Stored dataset items
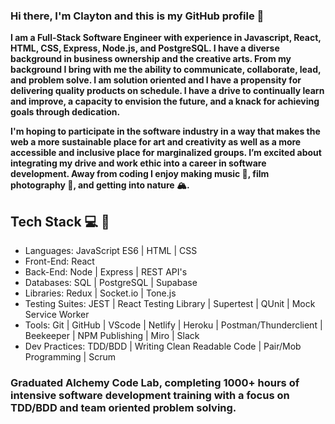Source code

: ### Hi there, I'm Clayton and this is my GitHub profile 👋

**I am a Full-Stack Software Engineer with experience in Javascript, React, HTML, CSS, Express, Node.js, and PostgreSQL. I have a diverse background in business ownership and the creative arts. From my background I bring with me the ability to communicate, collaborate, lead, and problem solve. I am solution oriented and I have a propensity for delivering quality products on schedule. I have a drive to continually learn and improve, a capacity to envision the future, and a knack for achieving goals through dedication.**

**I'm hoping to participate in the software industry in a way that makes the web a more sustainable place for art and creativity as well as a more accessible and inclusive place for marginalized groups. I’m excited about integrating my drive and work ethic into a career in software development. Away from coding I enjoy making music 🎸, film photography 📸, and getting into nature 🏔.**

## Tech Stack  💻  🥞
- Languages: JavaScript ES6 | HTML | CSS
- Front-End: React
- Back-End: Node | Express | REST API's
- Databases: SQL | PostgreSQL | Supabase
- Libraries: Redux | Socket.io | Tone.js
- Testing Suites: JEST | React Testing Library | Supertest | QUnit | Mock Service Worker
- Tools: Git | GitHub | VScode | Netlify | Heroku | Postman/Thunderclient | Beekeeper | NPM Publishing | Miro | Slack
- Dev Practices: TDD/BDD | Writing Clean Readable Code | Pair/Mob Programming | Scrum

### Graduated Alchemy Code Lab, completing 1000+ hours of intensive software development training with a focus on TDD/BDD and team oriented problem solving.


<!--
**clayton-knapp/clayton-knapp** is a ✨ _special_ ✨ repository because its `README.md` (this file) appears on your GitHub profile.

Here are some ideas to get you started:

- 🔭 I’m currently working on ...
- 🌱 I’m currently learning ...
- 👯 I’m looking to collaborate on ...
- 🤔 I’m looking for help with ...
- 💬 Ask me about ...
- 📫 How to reach me: ...
- 😄 Pronouns: ...
- ⚡ Fun fact: ...
-->
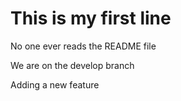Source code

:# This is my first line

No one ever reads the README file

We are on the develop branch

Adding a new feature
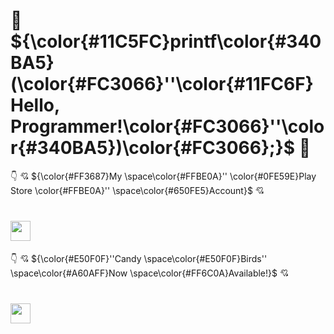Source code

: # :space_invader: ${\color{#11C5FC}printf\color{#340BA5}(\color{#FC3066}''\color{#11FC6F}Hello, Programmer!\color{#FC3066}''\color{#340BA5})\color{#FC3066};}$ :space_invader:

:point_down: :cupid: ${\color{#FF3687}My \space\color{#FFBE0A}'' \color{#0FE59E}Play Store \color{#FFBE0A}'' \space\color{#650FE5}Account}$ :cupid: 
# [<img alt="" width="32" height="32" img src="https://i1.wp.com/9to5google.com/wp-content/uploads/sites/4/2022/07/current-google-play-icon.jpg" />](https://play.google.com/store/apps/dev?id=7530952113254800524)

:point_down: :cupid: ${\color{#E50F0F}''Candy \space\color{#E50F0F}Birds'' \space\color{#A60AFF}Now \space\color{#FF6C0A}Available!}$ :cupid: 
# [<img alt="" width="32" height="32" img src="https://play-lh.googleusercontent.com/4lTqUnHH1IG3y9g6MdgrVteqWK5U_MELyQdMeMS7fYMPD1t4dsldhsJ-Qp9XnB-31BVZ=w240-h480-rw" />](https://play.google.com/store/apps/details?id=com.UniversalGameStudios.CandyBirdsHalloweenSpecial) 
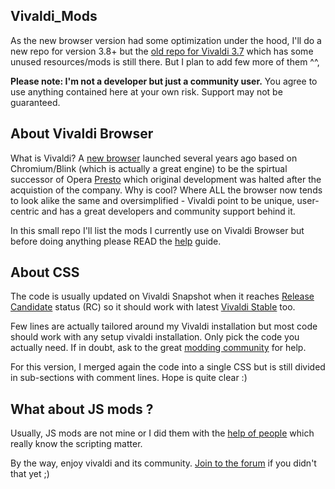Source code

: ## Vivaldi_Mods
As the new browser version had some optimization under the hood, I'll do a new repo for version 3.8+ but the [old repo for Vivaldi 3.7](https://github.com/Hadden89/Vivaldi_mods) which has some unused resources/mods is still there.
But I plan to add few more of them ^^,

**Please note: I'm not a developer but just a community user.**
You agree to use anything contained here at your own risk. Support may not be guaranteed.

## About Vivaldi Browser
What is Vivaldi? A [new browser](https://vivaldi.com) launched several years ago based on Chromium/Blink (which is actually a great engine) to be the spirtual successor of Opera [Presto](https://en.wikipedia.org/wiki/Presto_(browser_engine)) which original development was halted after the acquistion of the company. Why is cool? Where ALL the browser now tends to look alike the same and oversimplified - Vivaldi point to be unique, user-centric and has a great developers and community support behind it.

In this small repo I'll list the mods I currently use on Vivaldi Browser but before doing anything please READ the [help](https://forum.vivaldi.net/topic/10549/modding-vivaldi?page=1) guide.

## About CSS 
The code is usually updated on Vivaldi Snapshot when it reaches [Release Candidate](https://forum.vivaldi.net/search?term=RC&in=titles&matchWords=all&categories%5B%5D=83&sortBy=topic.timestamp&sortDirection=desc&showAs=topics) status (RC) so it should work with latest [Vivaldi Stable](https://vivaldi.com/download/) too.

Few lines are actually tailored around my Vivaldi installation but most code should work with any setup vivaldi installation. Only pick the code you actually need. If in doubt, ask to the great [modding community](https://forum.vivaldi.net/category/52/modifications) for help.

For this version, I merged again the code into a single CSS but is still divided in sub-sections with comment lines. Hope is quite clear :)

## What about JS mods ?
Usually, JS mods are not mine or I did them with the [help of people](https://github.com/Hadden89/Vivaldi_mods/blob/master/Javascript_mods.md) which really know the scripting matter.

By the way, enjoy vivaldi and its community. [Join to the forum](https://forum.vivaldi.net) if you didn't that yet ;)
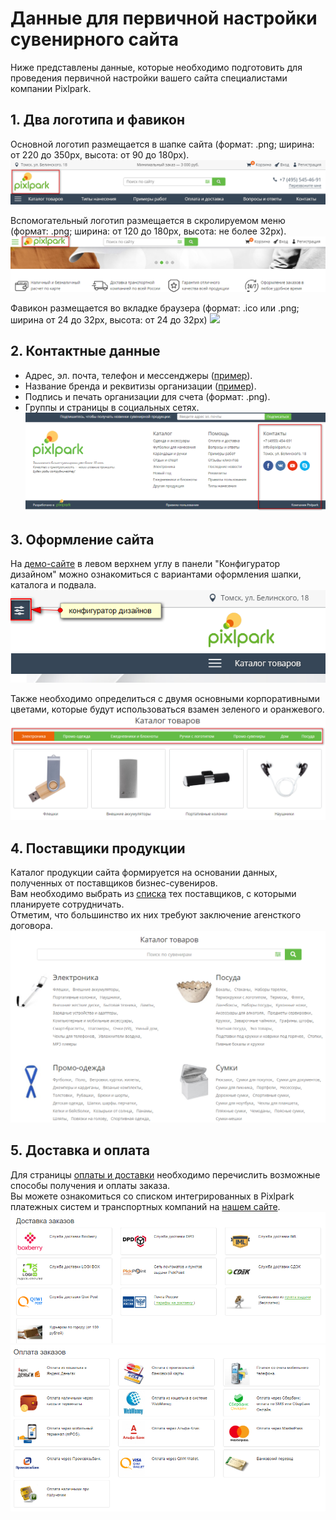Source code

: # Данные для первичной настройки сувенирного сайта
Ниже представлены данные, которые необходимо подготовить для проведения первичной настройки вашего сайта специалистами компании Pixlpark.

## 1. Два логотипа и фавикон
Основной логотип размещается в шапке сайта (формат: .png; ширина: от 220 до 350рх, высота: от 90 до 180рх).
![](../_media/misc/logo1-gifts.png)

Вспомогательный логотип размещается в скролируемом меню (формат: .png; ширина: от 120 до 180рх, высота: не более 32рх).
![](../_media/misc/logo2-gifts.png)

Фавикон размещается во вкладке браузера (формат: .ico или .png; ширина от 24 до 32рх, высота: от 24 до 32рх)
![](../_media/misc/favicon-gifts.png)

## 2. Контактные данные
- Адрес, эл. почта, телефон и мессенджеры (<a href="https://gifts.pixlpark.ru/contact-us" target="_blank">пример</a>).
- Название бренда и реквитизы организации (<a href="https://gifts.pixlpark.ru/requisites" target="_blank">пример</a>).
- Подпись и печать организации для счета (формат: .png).
- Группы и страницы в социальных сетях.
![](../_media/misc/contacts-gifts.png)

## 3. Оформление сайта
На <a href="https://gifts.pixlpark.ru" target="_blank">демо-сайте</a> в левом верхнем углу в панели "Конфигуратор дизайном" можно ознакомиться с вариантами оформления шапки, каталога и подвала.
![](../_media/misc/design-gifts.png)

Также необходимо определиться с двумя основными корпоративными цветами, которые будут использоваться взамен зеленого и оранжевого.
![](../_media/misc/products-gifts.png)

## 4. Поставщики продукции
Каталог продукции сайта формируется на основании данных, полученных от поставщиков бизнес-сувениров. <br>
Вам необходимо выбрать из <a href="https://pixlpark.ru/features/gifts" target="_blank">списка</a> тех поставщиков, с которыми планируете сотрудничать.<br>
Отметим, что большинство их них требуют заключение агенсткого договора.
![](../_media/misc/catalogs.png)

## 5. Доставка и оплата
Для страницы <a href="https://gifts.pixlpark.ru/delivery-and-payment" target="_blank">оплаты и доставки</a> необходимо перечислить возможные способы получения и оплаты заказа.<br>
Вы можете ознакомиться со списком интегрированных в Pixlpark платежных систем и транспортных компаний на <a target="_blank" href="https://pixlpark.ru/misc/shippings-and-payments">нашем сайте</a>.
![](../_media/misc/shippings.png)
![](../_media/misc/payments.png)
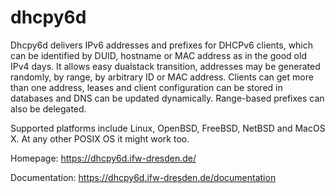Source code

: dhcpy6d
=======

Dhcpy6d delivers IPv6 addresses and prefixes for DHCPv6 clients, which can be identified by DUID, hostname or MAC address as in the good old IPv4 days. It allows easy dualstack transition, addresses may be generated randomly, by range, by arbitrary ID or MAC address. Clients can get more than one address, leases and client configuration can be stored in databases and DNS can be updated dynamically. Range-based prefixes can also be delegated.

Supported platforms include Linux, OpenBSD, FreeBSD, NetBSD and MacOS X. At any other POSIX OS it might work too.

Homepage: https://dhcpy6d.ifw-dresden.de/

Documentation: https://dhcpy6d.ifw-dresden.de/documentation
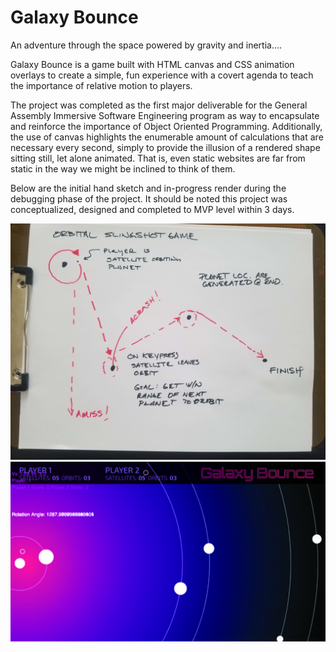 # Galaxy Bounce

An adventure through the space powered by gravity and inertia....

Galaxy Bounce is a game built with HTML canvas and CSS animation overlays to create a simple, fun experience with a covert agenda to teach the importance of relative motion to players. 

The project was completed as the first major deliverable for the General Assembly Immersive Software Engineering program as way to encapsulate and reinforce the importance of Object Oriented Programming. Additionally, the use of canvas highlights the enumerable amount of calculations that are necessary every second, simply to provide the illusion of a rendered shape sitting still, let alone animated. That is, even static websites are far from static in the way we might be inclined to think of them. 

Below are the initial hand sketch and in-progress render during the debugging phase of the project. It should be noted this project was conceptualized, designed and completed to MVP level within 3 days.


<img src="/design-user-stories/game_sketch.jpg">

<img src="/design-user-stories/game_debug_render.jpg">

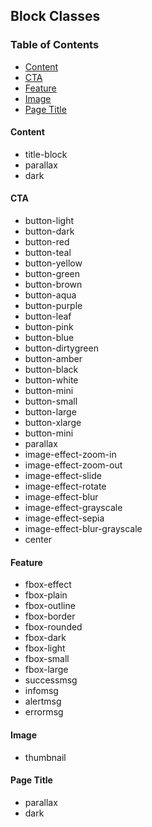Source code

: ## Block Classes <!-- omit in toc -->

### Table of Contents <!-- omit in toc -->
- [Content](#content)
- [CTA](#cta)
- [Feature](#feature)
- [Image](#image)
- [Page Title](#page-title)

 
#### Content
- title-block
- parallax
- dark

#### CTA
- button-light
- button-dark
- button-red
- button-teal
- button-yellow
- button-green
- button-brown
- button-aqua
- button-purple
- button-leaf
- button-pink
- button-blue
- button-dirtygreen
- button-amber
- button-black
- button-white
- button-mini
- button-small
- button-large
- button-xlarge
- button-mini
- parallax
- image-effect-zoom-in
- image-effect-zoom-out
- image-effect-slide
- image-effect-rotate
- image-effect-blur
- image-effect-grayscale
- image-effect-sepia
- image-effect-blur-grayscale
- center

#### Feature
- fbox-effect
- fbox-plain
- fbox-outline
- fbox-border
- fbox-rounded
- fbox-dark
- fbox-light
- fbox-small
- fbox-large
- successmsg
- infomsg
- alertmsg
- errormsg

#### Image
- thumbnail

#### Page Title
- parallax
- dark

▶ _What this task involves_
Reproduce the data above exactly, but only the lines from the one showing "For this version, I" through the one showing "настройки сувенирного сайта", with both ends kept and the pictures left out.

▶ _Exercise result_
For this version, I merged again the code into a single CSS but is still divided in sub-sections with comment lines. Hope is quite clear :)

## What about JS mods ?
Usually, JS mods are not mine or I did them with the [help of people](https://github.com/Hadden89/Vivaldi_mods/blob/master/Javascript_mods.md) which really know the scripting matter.

By the way, enjoy vivaldi and its community. [Join to the forum](https://forum.vivaldi.net) if you didn't that yet ;)
Source code

: # Данные для первичной настройки сувенирного сайта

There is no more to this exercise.